# [YOUR INSTRUCTIONS]
Copy every line below where the string "Writebacks" is found.

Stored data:
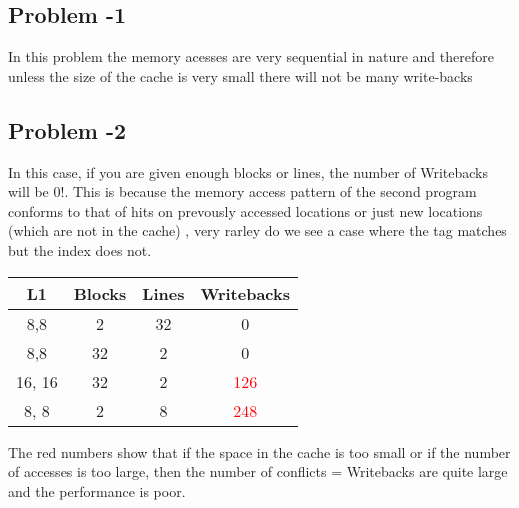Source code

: \subsection{Problem -1}
In this problem the memory acesses are very sequential in nature and therefore unless the size of the cache is very small there will not be many write-backs
\subsection{Problem -2}
In this case, if you are given enough blocks or lines, the number of Writebacks will be 0!. This is because the memory access pattern of the second program conforms to that of 
hits on prevously accessed locations or just new locations (which are not in the cache) , very rarley do we see  a case where the tag matches but the index does not.
\\
\begin{center}
\begin{tabular}{c | c | c | c}
L1 & Blocks & Lines & Writebacks\\
\hline
8,8 & 2 & 32 & 0\\
\hline
8,8 & 32 & 2 & 0\\
\hline
16, 16 & 32 & 2 & \textcolor{red}{126}\\
\hline
8, 8 & 2 & 8 & \textcolor{red}{248}\\
\hline
\end{tabular}
\end{center}
The red numbers show that if the space in the cache is too small  or if the number of accesses is too large, then the number of conflicts  = Writebacks are quite large and the performance is poor.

# [ANSWER TO THIS TASK]
In this case, if you are given enough blocks or lines, the number of Writebacks will be 0!. This is because the memory access pattern of the second program conforms to that of 
L1 & Blocks & Lines & Writebacks\\
The red numbers show that if the space in the cache is too small  or if the number of accesses is too large, then the number of conflicts  = Writebacks are quite large and the performance is poor.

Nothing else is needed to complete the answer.